I am taking the AMC10 test, and I don’t want to lose points on silly misunderstandings. When a question says “A is x% greater/less than B”, or things like that sometimes with money, which respect should we take if it doesn’t tell me which? And please write a formula to make it clear. Thanks!

Whenever you are given that a quantity $$A$$ is $$x\%$$ greater or less than $$B$$ the first thing is that the comparision is done with respect to the quantity $$B$$.

Look it in another way.

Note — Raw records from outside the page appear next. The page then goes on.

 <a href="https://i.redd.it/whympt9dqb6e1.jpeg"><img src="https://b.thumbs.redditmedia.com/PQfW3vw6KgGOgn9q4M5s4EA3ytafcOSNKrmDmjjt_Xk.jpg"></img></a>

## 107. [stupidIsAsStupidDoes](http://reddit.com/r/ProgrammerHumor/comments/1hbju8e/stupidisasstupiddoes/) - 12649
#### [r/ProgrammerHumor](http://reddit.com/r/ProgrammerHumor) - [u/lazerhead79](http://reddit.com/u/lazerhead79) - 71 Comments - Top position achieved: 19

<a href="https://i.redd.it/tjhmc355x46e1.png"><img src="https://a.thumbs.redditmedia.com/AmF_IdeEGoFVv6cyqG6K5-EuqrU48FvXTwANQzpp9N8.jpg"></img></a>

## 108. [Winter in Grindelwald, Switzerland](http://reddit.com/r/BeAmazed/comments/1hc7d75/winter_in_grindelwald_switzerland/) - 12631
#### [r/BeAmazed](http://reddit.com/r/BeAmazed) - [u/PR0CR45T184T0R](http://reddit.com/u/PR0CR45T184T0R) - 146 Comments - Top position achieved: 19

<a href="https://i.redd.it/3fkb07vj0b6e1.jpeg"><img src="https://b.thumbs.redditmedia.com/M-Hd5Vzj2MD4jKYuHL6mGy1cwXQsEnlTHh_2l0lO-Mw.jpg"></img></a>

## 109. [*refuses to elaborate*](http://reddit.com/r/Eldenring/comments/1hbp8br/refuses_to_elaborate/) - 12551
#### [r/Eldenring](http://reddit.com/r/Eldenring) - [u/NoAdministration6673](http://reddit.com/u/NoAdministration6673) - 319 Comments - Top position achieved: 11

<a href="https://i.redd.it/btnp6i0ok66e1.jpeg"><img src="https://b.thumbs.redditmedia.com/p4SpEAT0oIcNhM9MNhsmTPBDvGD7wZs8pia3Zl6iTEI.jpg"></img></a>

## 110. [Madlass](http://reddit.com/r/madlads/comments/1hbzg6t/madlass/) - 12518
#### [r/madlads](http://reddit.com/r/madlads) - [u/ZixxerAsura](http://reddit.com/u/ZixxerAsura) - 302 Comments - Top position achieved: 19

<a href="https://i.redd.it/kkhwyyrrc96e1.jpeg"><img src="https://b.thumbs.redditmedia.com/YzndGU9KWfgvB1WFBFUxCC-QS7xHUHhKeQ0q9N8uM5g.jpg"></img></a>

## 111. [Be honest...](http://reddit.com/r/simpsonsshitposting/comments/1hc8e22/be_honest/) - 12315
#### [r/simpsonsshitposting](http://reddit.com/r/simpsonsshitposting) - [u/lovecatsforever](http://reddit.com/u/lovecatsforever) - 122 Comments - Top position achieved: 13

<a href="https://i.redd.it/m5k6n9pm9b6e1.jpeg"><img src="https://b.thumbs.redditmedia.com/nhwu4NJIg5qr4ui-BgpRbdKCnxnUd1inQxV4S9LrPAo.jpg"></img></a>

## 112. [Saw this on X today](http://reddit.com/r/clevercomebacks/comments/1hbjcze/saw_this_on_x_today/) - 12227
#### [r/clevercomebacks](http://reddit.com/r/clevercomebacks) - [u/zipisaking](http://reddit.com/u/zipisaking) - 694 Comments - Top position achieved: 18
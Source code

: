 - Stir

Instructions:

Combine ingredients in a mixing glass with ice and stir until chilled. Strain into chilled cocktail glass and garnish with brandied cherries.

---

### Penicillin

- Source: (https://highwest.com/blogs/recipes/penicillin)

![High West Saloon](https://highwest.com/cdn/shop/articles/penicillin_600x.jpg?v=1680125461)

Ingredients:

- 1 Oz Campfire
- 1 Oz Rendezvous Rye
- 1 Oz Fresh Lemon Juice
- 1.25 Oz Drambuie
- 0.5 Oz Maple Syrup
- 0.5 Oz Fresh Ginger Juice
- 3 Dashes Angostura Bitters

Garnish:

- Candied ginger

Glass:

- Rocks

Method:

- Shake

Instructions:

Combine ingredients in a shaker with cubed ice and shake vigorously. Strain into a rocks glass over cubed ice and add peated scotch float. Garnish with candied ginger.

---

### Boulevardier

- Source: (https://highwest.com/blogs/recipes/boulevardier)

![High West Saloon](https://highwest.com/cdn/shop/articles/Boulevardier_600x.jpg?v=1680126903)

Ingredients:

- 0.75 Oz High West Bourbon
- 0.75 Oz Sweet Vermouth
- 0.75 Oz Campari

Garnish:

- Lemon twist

So how do you calculate the $$\%$$ increase or decrease in a quantity with respect to another quantity.

If it is said that the quantity $$A$$ is $$x\%$$ greater than quantity $$B$$ what you mean is : $$\frac{A-B}{B}=\frac{x}{100}$$ And if the quantity is $$x\%$$ less than $$B$$ then : $$\frac{B-A}{B}=\frac{x}{100}$$ Hope this helps ...

Not exactly sure what you're asking, but, I guess, a statement like "$$A$$ is $$x\%$$ greater than B" formulaically should be interpreted as follows:

$$A=B+\frac{B}{100}\cdot x=B\left(1 + \frac{x}{100}\right)$$

Likewise, "$$A$$ is $$x\%$$ less than B" should be understood like this:

$$A=B-\frac{B}{100}\cdot x=B\left(1 - \frac{x}{100}\right)$$

So, I guess you could say you're calculating percents with respect to $$B$$.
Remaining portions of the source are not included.